Generation of Fat Tail Distributions  [presentation, ppt, 1347 kB]

Luccio R.
Dipartimento di Psicologia "G. Kanizsa", University of Trieste, Trieste, Italy

Several quite different phenomena distribute according to few different functions, which share in gross sense a particular shape that has induced to call them “fat (heavy, long) tail distributions”. Well-known examples are the so-called Benford’s law (originally stated by Newcomb, 1881), according to which the probability that the first digit in a series of statistical data is d is given by a log function of the digit. Other well-known examples are Bradford’s law (about the distribution of scientific journals), Heap’s law (vocabulary growth and text size), Lotka’s law (number of authors and number of contributions), and so on. In economics, Lorentz’ law and Pareto’s law (on inequality of incoming) are well known.
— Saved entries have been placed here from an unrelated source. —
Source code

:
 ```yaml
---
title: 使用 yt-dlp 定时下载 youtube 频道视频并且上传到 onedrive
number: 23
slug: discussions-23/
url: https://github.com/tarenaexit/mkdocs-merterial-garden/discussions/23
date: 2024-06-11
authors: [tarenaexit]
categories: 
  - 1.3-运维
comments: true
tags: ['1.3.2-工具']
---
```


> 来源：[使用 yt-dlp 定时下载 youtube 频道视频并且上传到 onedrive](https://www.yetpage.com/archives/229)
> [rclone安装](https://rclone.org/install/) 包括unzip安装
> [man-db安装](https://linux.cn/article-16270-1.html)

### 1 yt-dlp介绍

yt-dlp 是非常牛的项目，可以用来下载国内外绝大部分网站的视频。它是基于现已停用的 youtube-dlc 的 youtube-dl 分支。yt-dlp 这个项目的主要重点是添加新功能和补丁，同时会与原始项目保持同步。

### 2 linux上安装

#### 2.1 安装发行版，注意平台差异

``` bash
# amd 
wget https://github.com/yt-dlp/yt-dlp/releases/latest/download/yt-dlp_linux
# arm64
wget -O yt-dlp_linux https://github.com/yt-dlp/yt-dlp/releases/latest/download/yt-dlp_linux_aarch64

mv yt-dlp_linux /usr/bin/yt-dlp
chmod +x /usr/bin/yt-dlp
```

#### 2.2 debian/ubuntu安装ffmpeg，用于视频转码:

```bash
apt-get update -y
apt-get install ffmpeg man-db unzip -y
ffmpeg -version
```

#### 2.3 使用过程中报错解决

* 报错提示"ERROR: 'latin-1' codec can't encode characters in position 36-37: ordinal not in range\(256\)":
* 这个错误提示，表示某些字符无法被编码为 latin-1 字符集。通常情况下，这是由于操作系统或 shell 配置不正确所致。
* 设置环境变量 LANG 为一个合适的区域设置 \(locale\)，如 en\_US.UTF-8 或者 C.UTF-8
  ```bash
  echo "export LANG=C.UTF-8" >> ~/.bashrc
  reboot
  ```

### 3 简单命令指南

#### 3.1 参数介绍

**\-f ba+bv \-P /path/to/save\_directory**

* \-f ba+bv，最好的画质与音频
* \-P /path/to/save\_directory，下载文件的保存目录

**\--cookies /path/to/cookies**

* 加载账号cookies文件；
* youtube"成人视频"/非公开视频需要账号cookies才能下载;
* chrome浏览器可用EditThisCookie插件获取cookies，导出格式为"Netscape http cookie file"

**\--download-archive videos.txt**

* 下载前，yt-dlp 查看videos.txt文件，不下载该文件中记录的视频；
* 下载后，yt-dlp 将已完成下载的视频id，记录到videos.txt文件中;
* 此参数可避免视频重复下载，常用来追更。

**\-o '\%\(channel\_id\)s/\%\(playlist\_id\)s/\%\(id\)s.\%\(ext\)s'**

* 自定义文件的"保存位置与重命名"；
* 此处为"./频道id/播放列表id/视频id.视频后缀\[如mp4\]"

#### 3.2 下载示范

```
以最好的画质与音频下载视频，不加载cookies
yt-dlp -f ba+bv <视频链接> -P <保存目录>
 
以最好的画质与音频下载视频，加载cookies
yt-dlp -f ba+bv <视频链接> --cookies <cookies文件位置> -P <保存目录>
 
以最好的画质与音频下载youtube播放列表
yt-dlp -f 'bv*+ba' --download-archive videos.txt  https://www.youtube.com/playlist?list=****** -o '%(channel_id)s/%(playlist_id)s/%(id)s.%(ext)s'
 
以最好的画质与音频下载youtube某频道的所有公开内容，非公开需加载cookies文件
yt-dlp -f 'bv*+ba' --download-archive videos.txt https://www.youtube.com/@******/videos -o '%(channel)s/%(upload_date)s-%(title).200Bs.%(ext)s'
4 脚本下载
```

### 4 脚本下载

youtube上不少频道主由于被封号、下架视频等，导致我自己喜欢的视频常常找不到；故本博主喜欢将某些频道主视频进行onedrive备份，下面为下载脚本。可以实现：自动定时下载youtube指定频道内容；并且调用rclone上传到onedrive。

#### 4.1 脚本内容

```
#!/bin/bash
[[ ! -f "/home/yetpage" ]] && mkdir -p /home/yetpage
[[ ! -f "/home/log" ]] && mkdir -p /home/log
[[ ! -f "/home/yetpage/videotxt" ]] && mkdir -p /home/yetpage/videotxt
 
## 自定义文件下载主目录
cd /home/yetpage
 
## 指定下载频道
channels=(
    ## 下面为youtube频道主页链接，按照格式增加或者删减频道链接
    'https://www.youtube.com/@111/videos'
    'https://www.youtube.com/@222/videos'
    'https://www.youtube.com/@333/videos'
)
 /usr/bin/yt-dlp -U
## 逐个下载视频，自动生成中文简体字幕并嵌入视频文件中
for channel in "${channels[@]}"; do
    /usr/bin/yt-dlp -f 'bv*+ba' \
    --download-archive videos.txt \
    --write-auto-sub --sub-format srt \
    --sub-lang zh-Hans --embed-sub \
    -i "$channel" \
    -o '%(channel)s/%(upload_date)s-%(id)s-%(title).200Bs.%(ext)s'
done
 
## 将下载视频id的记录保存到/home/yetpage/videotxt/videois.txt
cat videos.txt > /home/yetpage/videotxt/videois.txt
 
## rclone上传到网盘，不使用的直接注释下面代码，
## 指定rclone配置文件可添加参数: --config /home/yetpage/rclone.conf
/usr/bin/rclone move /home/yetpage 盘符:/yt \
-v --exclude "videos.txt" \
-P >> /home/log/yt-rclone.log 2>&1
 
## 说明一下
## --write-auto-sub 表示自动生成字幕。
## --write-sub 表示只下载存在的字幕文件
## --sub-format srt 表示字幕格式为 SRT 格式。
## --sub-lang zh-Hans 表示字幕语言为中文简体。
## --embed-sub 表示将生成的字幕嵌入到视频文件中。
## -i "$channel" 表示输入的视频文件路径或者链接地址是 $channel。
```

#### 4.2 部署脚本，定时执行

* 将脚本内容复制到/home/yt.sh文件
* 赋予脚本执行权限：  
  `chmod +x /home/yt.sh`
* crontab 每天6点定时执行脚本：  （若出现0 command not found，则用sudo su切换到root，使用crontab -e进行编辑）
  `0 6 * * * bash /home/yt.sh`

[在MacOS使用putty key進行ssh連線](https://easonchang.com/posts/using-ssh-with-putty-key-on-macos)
In psycholinguistics the most celebrated is undoubtedly Zipf’s law, on relation between number of words and their rank of frequency, originally stated in 1925, a power (quasi-hiperbolic) law. According to Zipf, it could be explained in force of an economic psychological principle: more frequent are the words, more easily they come to consciousness. In this study I have investigated the alliterations, that is the relationship between number of words interposed between two words sharing the same first letter in the first syllable (x) and number of occurrences of each given x, that is n(x). Analysing different excerpts of texts of different authors (Italian, French and American novelists like D’Annunzio, Invernizio, France and James, or essayists like Leopardi), I found invariably an excellent fit to Lorentz’ law, with an R-squared always above .93, and a remarkable stability of parameters within each author, rather than between them. This induces to consider using this regularity in the studies on attribution of authorship. Some hypotheses about the generating mechanisms of such distributions are advanced.